ABOUT THIS EXERCISE:
In the records below, find each line with "alpha" and copy it.

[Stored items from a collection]
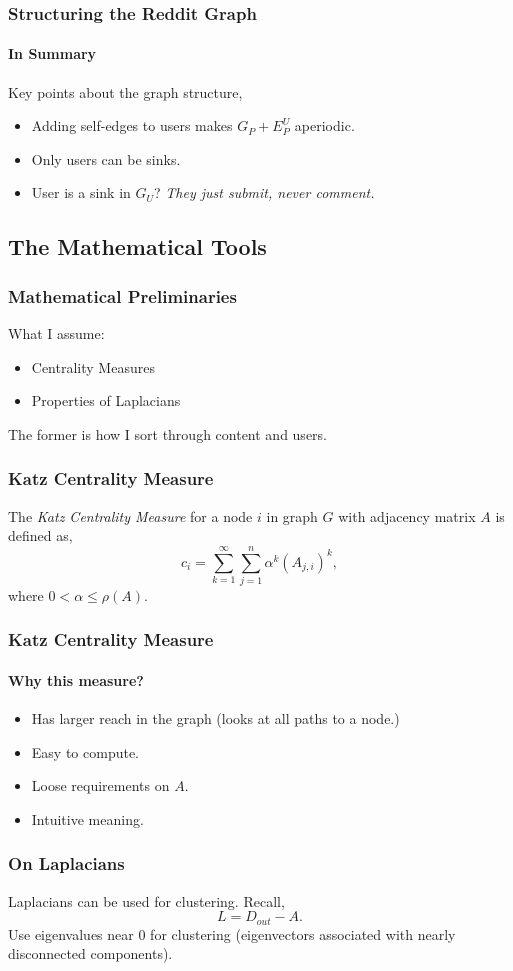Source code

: \documentclass[frame number]{beamer}
\begin{document}
\begin{frame}
  \frametitle{Structuring the Reddit Graph}
  \framesubtitle{In Summary}
  Key points about the graph structure,
  \begin{itemize}
    \item<2->{Adding self-edges to users makes \(G_P + E_P^U\) aperiodic.}
    \item<3->{Only users can be sinks.}
    \item<4->{User is a sink in \(G_U\)? \emph{They just submit, never comment.}}
  \end{itemize}
\end{frame}

\subsection{The Mathematical Tools}
\begin{frame}
  \frametitle{Mathematical Preliminaries}
  What I assume:
  \begin{itemize}
    \item{Centrality Measures}
    \item{Properties of Laplacians}
  \end{itemize}
  The former is how I sort through content and users.
\end{frame}
\begin{frame}
  \frametitle{Katz Centrality Measure}
  \begin{definition}
    The \emph{Katz Centrality Measure} for a node \(i\) in graph \(G\) with adjacency matrix \(A\) is defined as,
    \[
      c_i = \sum_{k=1}^\infty \sum_{j=1}^n \alpha^k \left( A_{j,i} \right)^k,
    \]
    where \(0 < \alpha \leq \rho(A).\)
  \end{definition}
\end{frame}
\begin{frame}
  \frametitle{Katz Centrality Measure}
  \framesubtitle{Why this measure?}
  \begin{itemize}
    \item{Has larger reach in the graph (looks at all paths to a node.)}
    \item{Easy to compute.}
    \item{Loose requirements on \(A.\)}
    \item{Intuitive meaning.}
  \end{itemize}
\end{frame}
\begin{frame}
  \frametitle{On Laplacians}
  Laplacians can be used for clustering. Recall,
  \[
    L = D_{out} - A.
  \]
  Use eigenvalues near 0 for clustering (eigenvectors associated with nearly disconnected components).
\end{frame}
\end{document}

ANSWER BOX:
      c_i = \sum_{k=1}^\infty \sum_{j=1}^n \alpha^k \left( A_{j,i} \right)^k,
    where \(0 < \alpha \leq \rho(A).\)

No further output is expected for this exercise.